Two billion pound offshore Sussex wind farm plans take a step closer

News Posted 27/05/13
Developers of a major offshore windfarm scheme have expressed confidence the project will be given full approval by the Planning Inspectorate

Ambitious proposals for a two billion pound offshore wind farm are back on track, after the plans were withdrawn earlier this year due to issues over its planning application.

The Rampion scheme, which is expected to power around 450,000 homes) has been planned eight miles off the coast between Brighton and Worthing.

But the application to the Planning Inspectorate was dramatically pulled in January over energy company E.On’s consultation on the scheme, which it identified may not have met government guidelines in terms of engaging with residents beyond the initial zone of the project.

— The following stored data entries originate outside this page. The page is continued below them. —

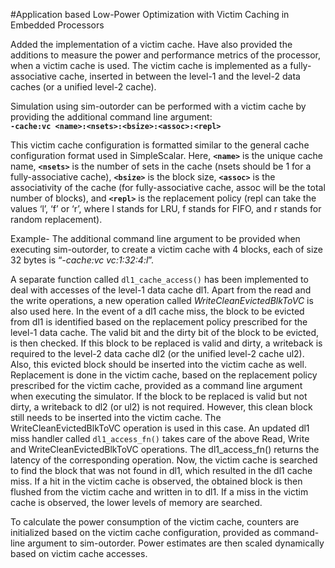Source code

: #Application based Low-Power Optimization with Victim Caching in Embedded Processors

Added the implementation of a victim cache. Have also provided the additions to measure the power and performance metrics of the processor, when a victim cache is used. The victim cache is implemented as a fully-associative cache, inserted in between the level-1 and the level-2 data caches (or a unified level-2 cache). 

Simulation using sim-outorder can be performed with a victim cache by providing the additional command line argument:  
**`-cache:vc <name>:<nsets>:<bsize>:<assoc>:<repl>`**

This victim cache configuration is formatted similar to the general cache configuration format used in SimpleScalar.
Here, **`<name>`**  is the unique cache name, **`<nsets>`** is the number of sets in the cache (nsets should be 1 for a fully-associative cache), **`<bsize>`** is the block size, **`<assoc>`** is the associativity of the cache (for fully-associative cache, assoc will be the total number of blocks), and **`<repl>`**  is the replacement policy (repl can take the values ‘l’, ‘f’ or ‘r’, where l stands for LRU, f stands for FIFO, and r stands for random replacement). 

Example- The additional command line argument to be provided when executing sim-outorder, to create a victim cache with 4 blocks, each of size 32 bytes is “*-cache:vc vc:1:32:4:l*”. 
 
A separate function called `dl1_cache_access()` has been implemented to deal with accesses of the level-1 data cache dl1. Apart from the read and the write operations, a new operation called *WriteCleanEvictedBlkToVC* is also used here.
In the event of a dl1 cache miss, the block to be evicted from dl1 is identified based on the replacement policy prescribed for the level-1 data cache. The valid bit and the dirty bit of the block to be evicted, is then checked. If this block to be replaced is valid and dirty, a writeback is required to the level-2 data cache dl2 (or the unified level-2 cache ul2). Also, this evicted block should be inserted into the victim cache as well. Replacement is done in the victim cache, based on the replacement policy prescribed for the victim cache, provided as a command line argument when executing the simulator. If the block to be replaced is valid but not dirty, a writeback to dl2 (or ul2) is not required. However, this clean block still needs to be inserted into the victim cache. The WriteCleanEvictedBlkToVC operation is used in this case. An updated dl1 miss handler called `dl1_access_fn()` takes care of the above Read, Write and WriteCleanEvictedBlkToVC operations. The dl1_access_fn() returns the latency of the corresponding operation.
Now, the victim cache is searched to find the block that was not found in dl1, which resulted in the dl1 cache miss. If a hit in the victim cache is observed, the obtained block is then flushed from the victim cache and written in to dl1. If a miss in the victim cache is observed, the lower levels of memory are searched.
 
To calculate the power consumption of the victim cache, counters are initialized based on the victim cache configuration, provided as command-line argument to sim-outorder. Power estimates are then scaled dynamically based on victim cache accesses.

After further work, the company has re-submitted its bid and remains optimistic that it will gain approval following amendments to its initial larger-scale impact studies.

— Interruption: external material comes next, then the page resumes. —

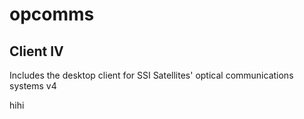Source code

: # opcomms
## Client IV
Includes the desktop client for SSI Satellites' optical communications systems v4

hihi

As the biggest scheme of its kind, it would include around 150 turbines – which has been reduced from an initial figure of nearly 200 following feedback from concerned residents who expressed fears over the plans over the huge project’s environmental impact.

In addition to its green credentials, the proposals would create 85 jobs for a maintenance base, which is to be located at Newhaven Port. The turbines would be upto 172 metres in height, which is presently under consideration. Speaking during its planning, project manager Chris Tomlinson said there “had been an air of positivity” about the scheme, which underwent significant public scrutiny last summer at a series of events.

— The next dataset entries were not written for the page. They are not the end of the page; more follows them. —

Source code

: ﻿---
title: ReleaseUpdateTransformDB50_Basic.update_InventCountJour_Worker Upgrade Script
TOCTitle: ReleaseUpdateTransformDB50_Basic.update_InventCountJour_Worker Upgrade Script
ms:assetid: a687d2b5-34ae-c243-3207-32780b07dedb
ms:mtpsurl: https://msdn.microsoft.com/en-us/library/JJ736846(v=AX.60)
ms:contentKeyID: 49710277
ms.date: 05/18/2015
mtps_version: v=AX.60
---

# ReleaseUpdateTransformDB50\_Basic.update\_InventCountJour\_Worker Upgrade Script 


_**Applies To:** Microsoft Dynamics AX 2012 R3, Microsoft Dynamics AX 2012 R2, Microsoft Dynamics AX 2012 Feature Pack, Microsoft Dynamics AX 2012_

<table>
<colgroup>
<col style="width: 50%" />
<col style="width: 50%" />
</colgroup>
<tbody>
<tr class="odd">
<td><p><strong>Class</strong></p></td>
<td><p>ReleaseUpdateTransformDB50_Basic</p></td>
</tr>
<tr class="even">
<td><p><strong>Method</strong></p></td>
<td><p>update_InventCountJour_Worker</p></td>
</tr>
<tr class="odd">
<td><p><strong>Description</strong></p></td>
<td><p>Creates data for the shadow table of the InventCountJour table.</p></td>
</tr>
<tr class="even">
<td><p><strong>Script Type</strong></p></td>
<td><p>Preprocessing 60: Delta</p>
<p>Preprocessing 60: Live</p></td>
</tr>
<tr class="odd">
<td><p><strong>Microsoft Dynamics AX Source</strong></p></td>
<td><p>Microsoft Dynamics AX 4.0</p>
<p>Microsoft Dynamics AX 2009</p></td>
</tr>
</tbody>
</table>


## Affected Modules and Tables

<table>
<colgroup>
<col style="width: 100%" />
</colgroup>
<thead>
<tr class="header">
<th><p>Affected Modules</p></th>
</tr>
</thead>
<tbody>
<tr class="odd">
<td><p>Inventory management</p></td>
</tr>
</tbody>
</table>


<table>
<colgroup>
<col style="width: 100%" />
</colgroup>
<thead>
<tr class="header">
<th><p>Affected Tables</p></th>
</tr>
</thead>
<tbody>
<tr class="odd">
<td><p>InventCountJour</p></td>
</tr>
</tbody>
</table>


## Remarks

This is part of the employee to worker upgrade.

He believed that improvements in turbine technology over the past few years would have a dramatic impact regarding ensuring they are as efficient and productive as possible. It is expected they would be in operation 99 per cent of the time, unlike a number of wind power sites that have endured criticism over inadequate levels of power production.

If the scheme gains approval, work would begin which would begin construction in late 2014, with the turbines being built in Denmark – which has attracted criticism over British companies missing out in the major part of construction work.

However, according to E.On, hundreds of firms had been identified from across the region that may stand to benefit in terms of providing specialist equipment and services during the construction phase. The planning application is now being considered and residents have been invited to make representation on their thoughts on the scheme, before a final decision is expected next summer.